O YouTube especificamente conta com um algoritmo de reconhecimento de conteúdo alheio que simplesmente impede o dono de uma conta de publicar um vídeo caso ele tenha diagnosticado que aquele vídeo é de uma terceira parte, mesmo que seu publicador não a identifique.

Mas isso não quer dizer que consigam reduzir a pirataria digital. Diminuem o impacto, bloqueando os principais pontos de acesso – mas só para vídeo há dezenas de sites semelhantes ao YouTube que não contam com tecnologia tão ágil para retirada de conteúdo, o que obriga essa ação ser realizada manualmente, com advogados entrando em contato com departamentos jurídicos dos sites.

Além destes, as pessoas têm trocado conteúdo em redes de relacionamento fechadas, emails e fóruns e a versão pirata do trailer de Era de Ultron circulou inclusive via WhatsApp. O próprio YouTube pode ser enganado – e quase sempre o é – quando usuários alteram minimamente a velocidade do arquivo ou invertem horizontalmente a imagem ou a publicam dentro de uma moldura, impossibilitanto a inteligência artificial do site de reconhecer automaticamente a versão. Isso sem contar o mar de torrents, impossível de ser rastreado.

Mas a Marvel fez diferente. Ao twittar o resmungo contra a Hydra – a rede nazista que derrubou a S.H.I.E.L.D. nos filmes do estúdio – ela oficializou a pirataria, ao divulgar em seu próprio canal do YouTube o trailer em alta resolução – com toda a pompa, circunstância, cores e sons que deveria aparecer apenas hoje, na transmissão norte-americana do seriado Agents of S.H.I.E.L.D. Em vez de derrubar as milhares de versões piratas de seu trailer e causar a frustração em milhões de fãs que não conseguiram assistir ao filme, a Marvel baixou a guarda e faturou ela mesma aquela síndrome de atenção.

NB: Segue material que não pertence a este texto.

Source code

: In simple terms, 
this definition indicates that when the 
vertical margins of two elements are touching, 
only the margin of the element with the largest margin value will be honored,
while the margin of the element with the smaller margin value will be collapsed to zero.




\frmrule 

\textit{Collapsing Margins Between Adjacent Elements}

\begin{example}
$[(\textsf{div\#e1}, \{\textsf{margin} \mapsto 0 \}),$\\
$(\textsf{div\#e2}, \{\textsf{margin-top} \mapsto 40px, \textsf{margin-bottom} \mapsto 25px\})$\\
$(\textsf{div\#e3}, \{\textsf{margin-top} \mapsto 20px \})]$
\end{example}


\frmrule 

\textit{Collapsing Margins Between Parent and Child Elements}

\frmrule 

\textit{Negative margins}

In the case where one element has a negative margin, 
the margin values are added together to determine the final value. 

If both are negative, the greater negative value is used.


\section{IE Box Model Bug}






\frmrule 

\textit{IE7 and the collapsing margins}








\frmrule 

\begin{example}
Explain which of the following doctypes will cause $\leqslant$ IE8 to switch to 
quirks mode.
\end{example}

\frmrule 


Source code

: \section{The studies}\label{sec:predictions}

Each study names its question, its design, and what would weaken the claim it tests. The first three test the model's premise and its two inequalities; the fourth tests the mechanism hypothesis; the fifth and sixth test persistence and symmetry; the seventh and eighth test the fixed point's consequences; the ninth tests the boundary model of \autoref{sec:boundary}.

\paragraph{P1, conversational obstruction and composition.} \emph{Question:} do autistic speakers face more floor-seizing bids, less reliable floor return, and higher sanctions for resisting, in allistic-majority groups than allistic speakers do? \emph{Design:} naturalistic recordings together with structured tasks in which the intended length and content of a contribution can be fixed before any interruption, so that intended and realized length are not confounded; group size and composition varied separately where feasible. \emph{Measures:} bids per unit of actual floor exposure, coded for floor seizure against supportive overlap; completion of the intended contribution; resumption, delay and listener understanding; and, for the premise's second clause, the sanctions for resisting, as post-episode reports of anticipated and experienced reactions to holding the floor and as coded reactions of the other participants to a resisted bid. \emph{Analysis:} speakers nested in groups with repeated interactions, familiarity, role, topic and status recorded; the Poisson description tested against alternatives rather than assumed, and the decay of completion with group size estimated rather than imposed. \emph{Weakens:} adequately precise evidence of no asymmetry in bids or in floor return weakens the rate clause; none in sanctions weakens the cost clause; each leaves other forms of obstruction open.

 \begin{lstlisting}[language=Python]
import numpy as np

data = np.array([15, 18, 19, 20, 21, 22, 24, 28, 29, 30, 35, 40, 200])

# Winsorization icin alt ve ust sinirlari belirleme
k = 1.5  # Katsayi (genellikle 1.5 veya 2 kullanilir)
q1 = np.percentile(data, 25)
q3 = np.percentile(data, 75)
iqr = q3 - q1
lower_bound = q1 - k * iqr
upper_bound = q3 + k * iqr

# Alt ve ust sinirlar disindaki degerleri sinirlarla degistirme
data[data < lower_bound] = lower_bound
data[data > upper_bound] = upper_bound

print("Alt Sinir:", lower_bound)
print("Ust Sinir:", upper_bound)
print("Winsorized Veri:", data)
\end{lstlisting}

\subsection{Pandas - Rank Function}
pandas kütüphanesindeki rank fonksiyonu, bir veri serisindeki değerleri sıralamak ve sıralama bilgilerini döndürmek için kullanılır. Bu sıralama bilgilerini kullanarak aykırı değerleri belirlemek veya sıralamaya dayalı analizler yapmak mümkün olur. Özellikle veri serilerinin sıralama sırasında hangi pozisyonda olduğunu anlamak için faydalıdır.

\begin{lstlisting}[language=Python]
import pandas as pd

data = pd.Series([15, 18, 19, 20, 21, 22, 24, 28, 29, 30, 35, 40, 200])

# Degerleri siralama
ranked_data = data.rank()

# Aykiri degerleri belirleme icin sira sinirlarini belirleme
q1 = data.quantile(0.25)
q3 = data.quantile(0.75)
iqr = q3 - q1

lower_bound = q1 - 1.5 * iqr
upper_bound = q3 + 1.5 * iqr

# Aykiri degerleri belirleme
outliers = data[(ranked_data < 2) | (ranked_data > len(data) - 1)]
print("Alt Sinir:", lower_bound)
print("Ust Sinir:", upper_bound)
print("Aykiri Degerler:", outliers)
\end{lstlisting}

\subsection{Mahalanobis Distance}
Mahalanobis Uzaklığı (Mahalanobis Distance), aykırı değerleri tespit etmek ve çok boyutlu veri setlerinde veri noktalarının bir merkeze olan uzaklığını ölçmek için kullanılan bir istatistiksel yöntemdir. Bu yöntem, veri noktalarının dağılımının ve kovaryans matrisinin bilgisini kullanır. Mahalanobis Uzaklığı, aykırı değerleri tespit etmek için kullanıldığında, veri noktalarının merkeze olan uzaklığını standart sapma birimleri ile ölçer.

A Marvel está liderando a construção de uma nova narrativa a longo prazo que foi antecipada pelos delírios transmídia da década passada, quando “Matrix” e “Lost” mostravam as maravilhas que poderiam ser conseguidas quando se misturava a história principal do cinema ou da TV com quadrinhos, desenhos animados, videogames, além de inúmeras pistas espalhadas pela internet e outras tantas cogitadas pelos fãs.

Trabalhando em cima de uma mitologia clássica – seus próprios super-heróis – ela primeiro transpôs de forma bem sucedida os títulos dos quadrinhos para o cinema (com os primeiros filmes do “Homem Aranha”, “X-Men” e “Quarteto Fantástico”) e depois virou ela mesma um estúdio de cinema para produzir seus próprios títulos.

A partir de “Homem de Ferro” começou a contar uma história que se espalhava por outros filmes (“Thor”, “Capitão América”, “Homem de Ferro 2” e “Thor 2”) para culminar com o encontro dos heróis no primeiro Vingadores. O final dessa primeira fase ainda contou com a estreia do seriado “Agents of S.H.I.E.L.D.” que conversou com os filmes do Capitão América e com o segundo filme de Thor nas mesmas semanas em que estas produções estrearam mundialmente.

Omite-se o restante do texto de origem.